(Document images with source code)
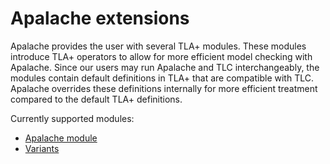 # Apalache extensions

Apalache provides the user with several TLA+ modules. These modules introduce
TLA+ operators to allow for more efficient model checking with Apalache. Since
our users may run Apalache and TLC interchangeably, the modules contain
default definitions in TLA+ that are compatible with TLC. Apalache overrides
these definitions internally for more efficient treatment compared to the default TLA+
definitions.

Currently supported modules:

 - [Apalache module](./apalache-operators.md)
 - [Variants](./variants.md)

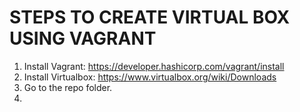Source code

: # **STEPS TO CREATE VIRTUAL BOX USING VAGRANT**
1. Install Vagrant: https://developer.hashicorp.com/vagrant/install
2. Install Virtualbox: https://www.virtualbox.org/wiki/Downloads
3. Go to the repo folder. 
4. 
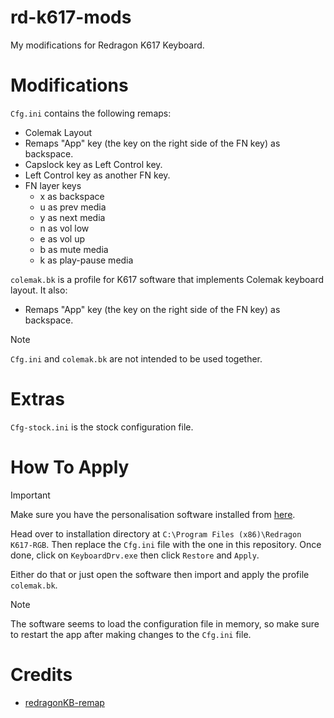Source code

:# rd-k617-mods
My modifications for Redragon K617 Keyboard.

# Modifications
`Cfg.ini` contains the following remaps:
- Colemak Layout
- Remaps "App" key (the key on the right side of the FN key) as backspace.
- Capslock key as Left Control key.
- Left Control key as another FN key.
- FN layer keys
  - x as backspace
  - u as prev media
  - y as next media
  - n as vol low
  - e as vol up
  - b as mute media
  - k as play-pause media

`colemak.bk` is a profile for K617 software that implements Colemak keyboard layout. It also:
- Remaps "App" key (the key on the right side of the FN key) as backspace.

> [!NOTE]
> `Cfg.ini` and `colemak.bk` are not intended to be used together.
# Extras
`Cfg-stock.ini` is the stock configuration file.

# How To Apply
> [!IMPORTANT]
> Make sure you have the personalisation software installed from [here](https://cdn.shopify.com/s/files/1/2695/9506/files/Redragon_K617-RGB_Setup.exe?v=1658806701).

Head over to installation directory at `C:\Program Files (x86)\Redragon K617-RGB`. Then replace the `Cfg.ini` file with the one in this repository. Once done, click on `KeyboardDrv.exe` then click `Restore` and `Apply`. 

Either do that or just open the software then import and apply the profile `colemak.bk`.

> [!NOTE]
> The software seems to load the configuration file in memory, so make sure to restart the app after making changes to the `Cfg.ini` file.

# Credits
- [redragonKB-remap](https://github.com/octenite/redragonKB-remap/)
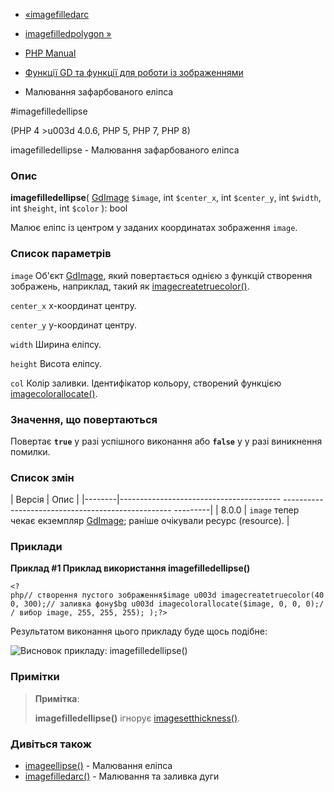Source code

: - [«imagefilledarc](function.imagefilledarc.md)
- [imagefilledpolygon »](function.imagefilledpolygon.md)

- [PHP Manual](index.md)
- [Функції GD та функції для роботи із зображеннями](ref.image.md)
- Малювання зафарбованого еліпса

#imagefilledellipse

(PHP 4 \>u003d 4.0.6, PHP 5, PHP 7, PHP 8)

imagefilledellipse - Малювання зафарбованого еліпса

### Опис

**imagefilledellipse**(
[GdImage](class.gdimage.md) `$image`,
int `$center_x`,
int `$center_y`,
int `$width`,
int `$height`,
int `$color`
): bool

Малює еліпс із центром у заданих координатах зображення `image`.

### Список параметрів

`image`
Об'єкт [GdImage](class.gdimage.md), який повертається однією з функцій
створення зображень, наприклад, такий як
[imagecreatetruecolor()](function.imagecreatetruecolor.md).

`center_x`
x-координат центру.

`center_y`
y-координат центру.

`width`
Ширина еліпсу.

`height`
Висота еліпсу.

`col`
Колір заливки. Ідентифікатор кольору, створений функцією
[imagecolorallocate()](function.imagecolorallocate.md).

### Значення, що повертаються

Повертає **`true`** у разі успішного виконання або **`false`** у
у разі виникнення помилки.

### Список змін

| Версія | Опис |
|--------|---------------------------------------- -------------------------------------------------- ---------|
| 8.0.0 | `image` тепер чекає екземпляр [GdImage](class.gdimage.md); раніше очікували ресурс (resource). |

### Приклади

**Приклад #1 Приклад використання **imagefilledellipse()****

` <?php// створення пустого зображення$image u003d imagecreatetruecolor(400, 300);// заливка фону$bg u003d imagecolorallocate($image, 0, 0, 0);// вибор image, 255, 255, 255); );?> `

Результатом виконання цього прикладу буде щось подібне:

![Висновок прикладу:
imagefilledellipse()](images/21009b70229598c6a80eef8b45bf282b-imagefilledellipse.png)

### Примітки

> **Примітка**:
>
> **imagefilledellipse()** ігнорує
> [imagesetthickness()](function.imagesetthickness.md).

### Дивіться також

- [imageellipse()](function.imageellipse.md) - Малювання еліпса
- [imagefilledarc()](function.imagefilledarc.md) - Малювання та
заливка дуги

TASK ITEM: Give back only the lines from the one containing "### Примітки" through the final line of the entries above, exactly as written, both included.

WORKED SOLUTION:
### Примітки

> **Примітка**:
>
> **imagefilledellipse()** ігнорує
> [imagesetthickness()](function.imagesetthickness.md).

### Дивіться також

- [imageellipse()](function.imageellipse.md) - Малювання еліпса
- [imagefilledarc()](function.imagefilledarc.md) - Малювання та
заливка дуги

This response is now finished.